Reboot after heavy I/O load

Tasslehoff

New Member
Dec 22, 2023
2
0
1
Hi, I have a lab environment with three PVE 8.1.4 hosts, each of both have an SSD mirror for PVE itself and a SATA zfs mirror as datastore for my vm.
For backups I have another host with PBS 3.1-5 with an SSD mirror for the OS and a zfs raidz datastore for backups.
Each of these hosts have 1 Gbps nic and usually during backups or transfers between PVE hosts I fill up Gbps bandwidth between them.

So far so good, except when I have some I/O intensive loads on a host, today for example I started a backup of a new VM on PBS (~500 GB vm), the backup started with no problems, but after a new minutes some vm become unresponsive and the PVE host where I was running the new VM (the backup source) had a reboot.
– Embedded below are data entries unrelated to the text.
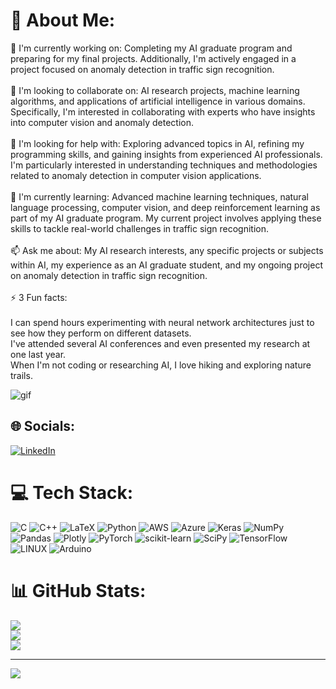 # 💫 About Me:
🔭 I'm currently working on: Completing my AI graduate program and preparing for my final projects. Additionally, I'm actively engaged in a project focused on anomaly detection in traffic sign recognition.<br><br>🌱 I'm looking to collaborate on: AI research projects, machine learning algorithms, and applications of artificial intelligence in various domains. Specifically, I'm interested in collaborating with experts who have insights into computer vision and anomaly detection.<br><br>🤔 I'm looking for help with: Exploring advanced topics in AI, refining my programming skills, and gaining insights from experienced AI professionals. I'm particularly interested in understanding techniques and methodologies related to anomaly detection in computer vision applications.<br><br>💬 I'm currently learning: Advanced machine learning techniques, natural language processing, computer vision, and deep reinforcement learning as part of my AI graduate program. My current project involves applying these skills to tackle real-world challenges in traffic sign recognition.<br><br>📫 Ask me about: My AI research interests, any specific projects or subjects within AI, my experience as an AI graduate student, and my ongoing project on anomaly detection in traffic sign recognition.<br><br>⚡ 3 Fun facts:<br><br>I can spend hours experimenting with neural network architectures just to see how they perform on different datasets.<br>I've attended several AI conferences and even presented my research at one last year.<br>When I'm not coding or researching AI, I love hiking and exploring nature trails.<br>

![gif](https://github.com/Qurat5/Qurat5/assets/113860342/904f54f7-9550-47b1-939b-d606cead9617)



## 🌐 Socials:
[![LinkedIn](https://img.shields.io/badge/LinkedIn-%230077B5.svg?logo=linkedin&logoColor=white)](https://linkedin.com/in/https://www.linkedin.com/in/syeda-quratulaeen/) 

# 💻 Tech Stack:
![C](https://img.shields.io/badge/c-%2300599C.svg?style=for-the-badge&logo=c&logoColor=white) ![C++](https://img.shields.io/badge/c++-%2300599C.svg?style=for-the-badge&logo=c%2B%2B&logoColor=white) ![LaTeX](https://img.shields.io/badge/latex-%23008080.svg?style=for-the-badge&logo=latex&logoColor=white) ![Python](https://img.shields.io/badge/python-3670A0?style=for-the-badge&logo=python&logoColor=ffdd54) ![AWS](https://img.shields.io/badge/AWS-%23FF9900.svg?style=for-the-badge&logo=amazon-aws&logoColor=white) ![Azure](https://img.shields.io/badge/azure-%230072C6.svg?style=for-the-badge&logo=azure-devops&logoColor=white) ![Keras](https://img.shields.io/badge/Keras-%23D00000.svg?style=for-the-badge&logo=Keras&logoColor=white) ![NumPy](https://img.shields.io/badge/numpy-%23013243.svg?style=for-the-badge&logo=numpy&logoColor=white) ![Pandas](https://img.shields.io/badge/pandas-%23150458.svg?style=for-the-badge&logo=pandas&logoColor=white) ![Plotly](https://img.shields.io/badge/Plotly-%233F4F75.svg?style=for-the-badge&logo=plotly&logoColor=white) ![PyTorch](https://img.shields.io/badge/PyTorch-%23EE4C2C.svg?style=for-the-badge&logo=PyTorch&logoColor=white) ![scikit-learn](https://img.shields.io/badge/scikit--learn-%23F7931E.svg?style=for-the-badge&logo=scikit-learn&logoColor=white) ![SciPy](https://img.shields.io/badge/SciPy-%230C55A5.svg?style=for-the-badge&logo=scipy&logoColor=%white) ![TensorFlow](https://img.shields.io/badge/TensorFlow-%23FF6F00.svg?style=for-the-badge&logo=TensorFlow&logoColor=white) ![LINUX](https://img.shields.io/badge/Linux-FCC624?style=for-the-badge&logo=linux&logoColor=black) ![Arduino](https://img.shields.io/badge/-Arduino-00979D?style=for-the-badge&logo=Arduino&logoColor=white)
# 📊 GitHub Stats:
![](https://github-readme-stats.vercel.app/api?username=syeda-quratulaeen&theme=radical&hide_border=false&include_all_commits=true&count_private=true)<br/>
![](https://github-readme-streak-stats.herokuapp.com/?user=syeda-quratulaeen&theme=radical&hide_border=false)<br/>
![](https://github-readme-stats.vercel.app/api/top-langs/?username=syeda-quratulaeen&theme=radical&hide_border=false&include_all_commits=true&count_private=true&layout=compact)

---
[![](https://visitcount.itsvg.in/api?id=syeda-quratulaeen&icon=0&color=0)](https://visitcount.itsvg.in)

<!-- Proudly created with GPRM ( https://gprm.itsvg.in ) -->
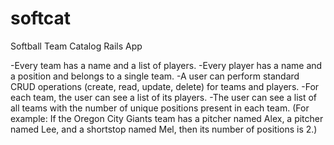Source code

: softcat
=======

Softball Team Catalog Rails App

-Every team has a name and a list of players.
-Every player has a name and a position and belongs to a single team.
-A user can perform standard CRUD operations (create, read, update, delete) for teams and players.
-For each team, the user can see a list of its players.
-The user can see a list of all teams with the number of unique positions present in each team. (For example: If the Oregon City Giants team has a pitcher named Alex, a pitcher named Lee, and a shortstop named Mel, then its number of positions is 2.)
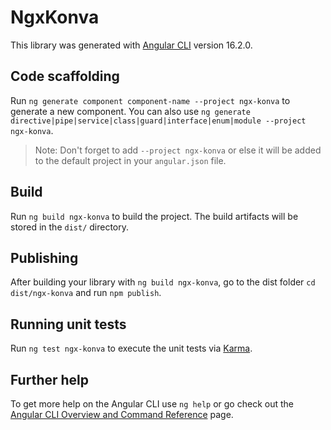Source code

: # NgxKonva

This library was generated with [Angular CLI](https://github.com/angular/angular-cli) version 16.2.0.

## Code scaffolding

Run `ng generate component component-name --project ngx-konva` to generate a new component. You can also use `ng generate directive|pipe|service|class|guard|interface|enum|module --project ngx-konva`.
> Note: Don't forget to add `--project ngx-konva` or else it will be added to the default project in your `angular.json` file. 

## Build

Run `ng build ngx-konva` to build the project. The build artifacts will be stored in the `dist/` directory.

## Publishing

After building your library with `ng build ngx-konva`, go to the dist folder `cd dist/ngx-konva` and run `npm publish`.

## Running unit tests

Run `ng test ngx-konva` to execute the unit tests via [Karma](https://karma-runner.github.io).

## Further help

To get more help on the Angular CLI use `ng help` or go check out the [Angular CLI Overview and Command Reference](https://angular.io/cli) page.
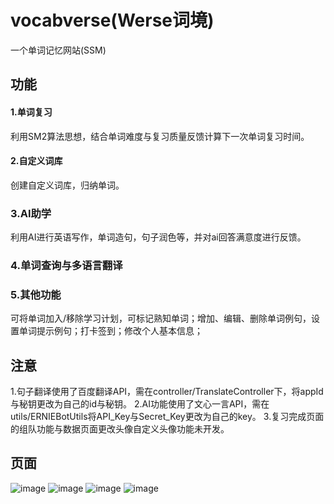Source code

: # vocabverse(Werse词境)
一个单词记忆网站(SSM)
## 功能
 #### 1.单词复习
  利用SM2算法思想，结合单词难度与复习质量反馈计算下一次单词复习时间。
 #### 2.自定义词库
  创建自定义词库，归纳单词。
 ### 3.AI助学
  利用AI进行英语写作，单词造句，句子润色等，并对ai回答满意度进行反馈。
 ### 4.单词查询与多语言翻译
 ### 5.其他功能
  可将单词加入/移除学习计划，可标记熟知单词；增加、编辑、删除单词例句，设置单词提示例句；打卡签到；修改个人基本信息；
## 注意
 1.句子翻译使用了百度翻译API，需在controller/TranslateController下，将appId与秘钥更改为自己的id与秘钥。
 2.AI功能使用了文心一言API，需在utils/ERNIEBotUtils将API_Key与Secret_Key更改为自己的key。
 3.复习完成页面的组队功能与数据页面更改头像自定义头像功能未开发。
## 页面
![image](https://github.com/zhenghaoyang24/vocabverse/assets/95458562/81fb1141-2e53-4b82-9d8b-3ab0ddb9f2b2)
![image](https://github.com/zhenghaoyang24/vocabverse/assets/95458562/2d207acb-e87f-4b81-9c48-6f03548e61bc)
![image](https://github.com/zhenghaoyang24/vocabverse/assets/95458562/03ee35ce-6af5-4545-aaac-037b8ee2c52e)
![image](https://github.com/zhenghaoyang24/vocabverse/assets/95458562/19601848-e5b4-4e64-afaa-610c61027e9b)



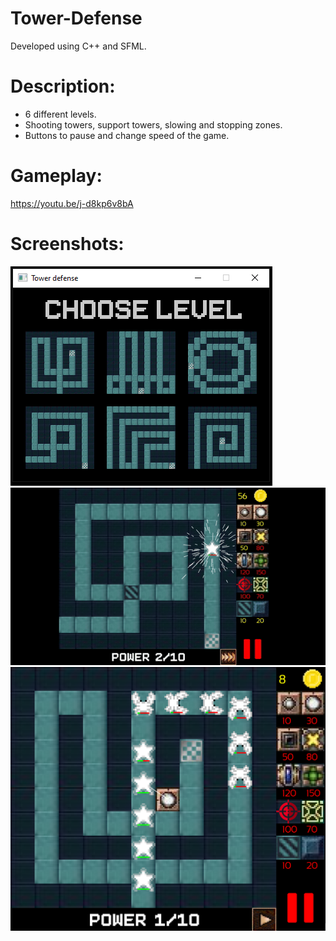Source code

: # Tower-Defense
Developed using C++ and SFML.

# Description:
* 6 different levels.</br>
* Shooting towers, support towers, slowing and stopping zones.</br>
* Buttons to pause and change speed of the game.</br>

# Gameplay:
https://youtu.be/j-d8kp6v8bA

# Screenshots:
<img src="images/TD_menu.png"/>
<img src="images/ezgif.com-gif-maker.gif"/>
<img src="images/TD_wave.png" width="600"/>
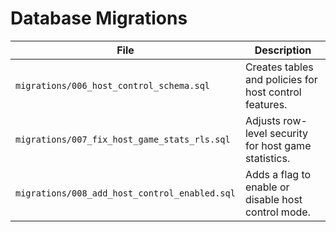 # Database Migrations

| File | Description |
| --- | --- |
| `migrations/006_host_control_schema.sql` | Creates tables and policies for host control features. |
| `migrations/007_fix_host_game_stats_rls.sql` | Adjusts row-level security for host game statistics. |
| `migrations/008_add_host_control_enabled.sql` | Adds a flag to enable or disable host control mode. |
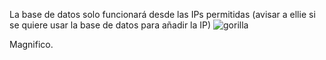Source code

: La base de datos solo funcionará desde las IPs permitidas (avisar a ellie si se quiere usar la base de datos para añadir la IP)
![gorilla](https://github.com/OverlordKato/ProyectoAD/assets/123810583/637e3151-25ef-47ec-af42-f82b885abd4b)

Magnifico.
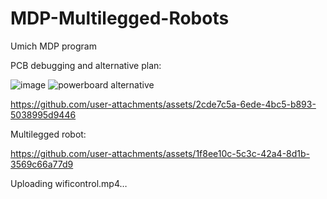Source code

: # MDP-Multilegged-Robots
Umich MDP program

PCB debugging and alternative plan:

![image](https://github.com/user-attachments/assets/f0e361e7-0d5e-4fdb-8674-45427626b6a2)
![powerboard alternative](https://github.com/user-attachments/assets/51321def-6c27-4f99-aaf5-d07a998afcba)

https://github.com/user-attachments/assets/2cde7c5a-6ede-4bc5-b893-5038995d9446

Multilegged robot:

https://github.com/user-attachments/assets/1f8ee10c-5c3c-42a4-8d1b-3569c66a77d9

Uploading wificontrol.mp4…

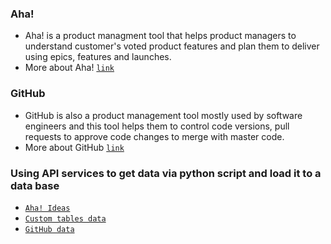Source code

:### Aha!
- Aha! is a product managment tool that helps product managers to understand customer's voted product features and plan them to deliver using epics, features and launches.
- More about Aha! [`link`](https://www.aha.io/) 

### GitHub
- GitHub is also a product management tool mostly used by software engineers and this tool helps them to control code versions, pull requests to approve code changes to merge with master code.
- More about GitHub [`link`](https://www.github.com/)  

### Using API services to get data via python script and load it to a data base
- [`Aha! Ideas`](https://github.com/monisha-anila/Data-Analyst-hacks/blob/main/Product%20Management/Aha!%20Ideas%20.ipynb)
- [`Custom tables data`](https://github.com/monisha-anila/Data-Analyst-hacks/blob/main/Product%20Management/Aha!%20Ideas%20of%20custom%20table.ipynb)
- [`GitHub data`](https://github.com/monisha-anila/Data-Analyst-hacks/blob/main/Product%20Management/GitHub%20issues.ipynb)

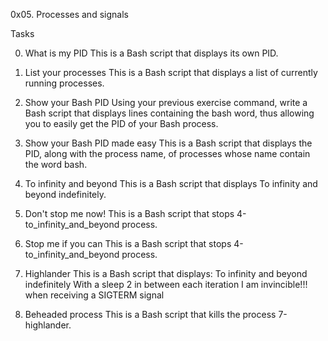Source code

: 0x05. Processes and signals

Tasks

0. What is my PID
This is a Bash script that displays its own PID.

1. List your processes
This is a Bash script that displays a list of currently running processes.

2. Show your Bash PID
Using your previous exercise command, write a Bash script that displays lines containing the bash word, thus allowing you to easily get the PID of your Bash process.

3. Show your Bash PID made easy
This is a Bash script that displays the PID, along with the process name, of processes whose name contain the word bash.

4. To infinity and beyond
This is a Bash script that displays To infinity and beyond indefinitely.

5. Don't stop me now!
This is a Bash script that stops 4-to_infinity_and_beyond process.

6. Stop me if you can
This is a Bash script that stops 4-to_infinity_and_beyond process.

7. Highlander
This is a Bash script that displays:
To infinity and beyond indefinitely
With a sleep 2 in between each iteration
I am invincible!!! when receiving a SIGTERM signal

8. Beheaded process
This is a Bash script that kills the process 7-highlander.
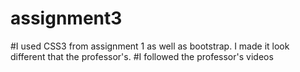 
# assignment3
#I used CSS3 from assignment 1 as well as bootstrap. I made it look different that the professor's.
#I followed the professor's videos

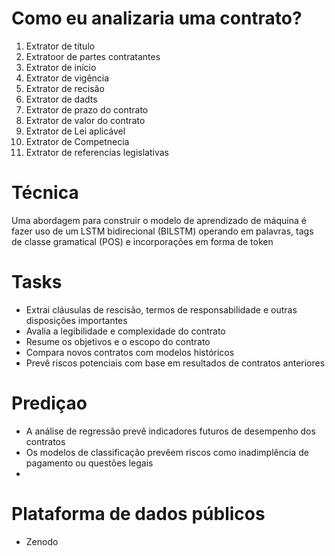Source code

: 

# Como eu analizaria uma contrato?

1.  Extrator de título
2.  Extratoor de partes contratantes
3.  Extrator de início
4.  Extrator de vigência
5.  Extrator de recisão
6.  Extrator de dadts
7.  Extrator de prazo do contrato
8.  Extrator de valor do contrato
9.  Extrator de Lei aplicável
10. Extrator de Competnecia
11. Extrator de referencias legislativas

# Técnica

Uma abordagem para construir o modelo de aprendizado de máquina é fazer uso de um LSTM bidirecional (BILSTM) operando em palavras, tags de classe gramatical (POS) e incorporações em forma de token

# Tasks

- Extrai cláusulas de rescisão, termos de responsabilidade e outras disposições importantes
- Avalia a legibilidade e complexidade do contrato
- Resume os objetivos e o escopo do contrato
- Compara novos contratos com modelos históricos
- Prevê riscos potenciais com base em resultados de contratos anteriores

# Prediçao

- A análise de regressão prevê indicadores futuros de desempenho dos contratos
- Os modelos de classificação prevêem riscos como inadimplência de pagamento ou questões legais
-  

# Plataforma de dados públicos

- Zenodo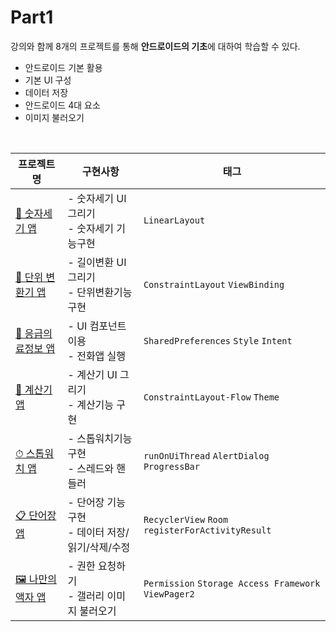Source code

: # Part1
강의와 함께 8개의 프로젝트를 통해 **안드로이드의 기초**에 대하여 학습할 수 있다.
- 안드로이드 기본 활용
- 기본 UI 구성
- 데이터 저장
- 안드로이드 4대 요소
- 이미지 불러오기
<br>

| 프로젝트 명 | 구현사항 | 태그 |
| ---- | -------- | -------- |
| [🔢 숫자세기 앱](https://github.com/sjunh812/fastcampus-android-bootcamp/tree/master/part1/chapter2) | - 숫자세기 UI 그리기<br>- 숫자세기 기능구현 | `LinearLayout` |  
| [📐 단위 변환기 앱](https://github.com/sjunh812/fastcampus-android-bootcamp/tree/master/part1/chapter3) | - 길이변환 UI 그리기<br>- 단위변환기능 구현 | `ConstraintLayout` `ViewBinding` | 
| [🚨 응급의료정보 앱](https://github.com/sjunh812/fastcampus-android-bootcamp/tree/master/part1/chapter4) | - UI 컴포넌트 이용<br>- 전화앱 실행 | `SharedPreferences` `Style` `Intent` |
| [🧮 계산기 앱](https://github.com/sjunh812/fastcampus-android-bootcamp/tree/master/part1/chapter5) | - 계산기 UI 그리기<br>- 계산기능 구현 | `ConstraintLayout-Flow` `Theme` | 
| [⏱ 스톱워치 앱](https://github.com/sjunh812/fastcampus-android-bootcamp/tree/master/part1/chapter6) | - 스톱워치기능 구현<br>- 스레드와 핸들러 | `runOnUiThread` `AlertDialog` `ProgressBar` |
| [📋 단어장 앱](https://github.com/sjunh812/fastcampus-android-bootcamp/tree/master/part1/chapter7) | - 단어장 기능 구현<br>- 데이터 저장/읽기/삭제/수정 | `RecyclerView` `Room` `registerForActivityResult` |
| [🖼 나만의 액자 앱](https://github.com/sjunh812/fastcampus-android-bootcamp/tree/master/part1/chapter8) | - 권한 요청하기<br>- 갤러리 이미지 불러오기 | `Permission` `Storage Access Framework` `ViewPager2` |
After checking my environment I started looking for the cause of this reboot/crash, and the only trace I found was a simple log in journald for the reboot, no errors before, no sign in instability, nothing.

Code:
Apr 23 10:17:01 drakaris02 CRON[198750]: pam_unix(cron:session): session opened for user root(uid=0) by (uid=0)
Apr 23 10:17:01 drakaris02 CRON[198751]: (root) CMD (cd / && run-parts --report /etc/cron.hourly)
Apr 23 10:17:01 drakaris02 CRON[198750]: pam_unix(cron:session): session closed for user root
Apr 23 10:18:51 drakaris02 pmxcfs[1267]: [status] notice: received log
Apr 23 10:19:47 drakaris02 pvedaemon[3445903]: <root@pam> starting task UPID:drakaris02:00031189:204F0DBB:66276F23:vzdump:101:root@pam:
Apr 23 10:19:47 drakaris02 pvedaemon[201097]: INFO: starting new backup job: vzdump 101 --notification-mode auto --notes-template '{{guestname}}' --rem
ove 0 --storage pbs-archive --mode snapshot --node drakaris02
Apr 23 10:19:47 drakaris02 pvedaemon[201097]: INFO: Starting Backup of VM 101 (qemu)
Apr 23 10:21:30 drakaris02 pvestatd[1394]: status update time (6.575 seconds)
-- Boot 42b0c380cd6f401bbb6445e19f5267be --
Apr 23 10:28:41 drakaris02 kernel: Linux version 6.5.11-8-pve (build@proxmox) (gcc (Debian 12.2.0-14) 12.2.0, GNU ld (GNU Binutils for Debian) 2.40) #1
 SMP PREEMPT_DYNAMIC PMX 6.5.11-8 (2024-01-30T12:27Z) ()
Apr 23 10:28:41 drakaris02 kernel: Command line: BOOT_IMAGE=/vmlinuz-6.5.11-8-pve root=ZFS=rpool/ROOT/pve-1 ro root=ZFS=rpool/ROOT/pve-1 boot=zfs quiet
Apr 23 10:28:41 drakaris02 kernel: KERNEL supported cpus:
Apr 23 10:28:41 drakaris02 kernel:   Intel GenuineIntel
Apr 23 10:28:41 drakaris02 kernel:   AMD AuthenticAMD
Apr 23 10:28:41 drakaris02 kernel:   Hygon HygonGenuine
Apr 23 10:28:41 drakaris02 kernel:   Centaur CentaurHauls
Apr 23 10:28:41 drakaris02 kernel:   zhaoxin   Shanghai
Apr 23 10:28:41 drakaris02 kernel: BIOS-provided physical RAM map:

Does anyone experienced this kind of behavior before?
Do you know how can I debug this kind of incidents?
Beside journald o /var/log/syslog is there any other specific PVE log I can check to find the cause of this reboot/crash?
 
If you are running each node on a 1 Gbps connection and experience issues during a backup or other network congestion, you are likely interfering with the network traffic between nodes.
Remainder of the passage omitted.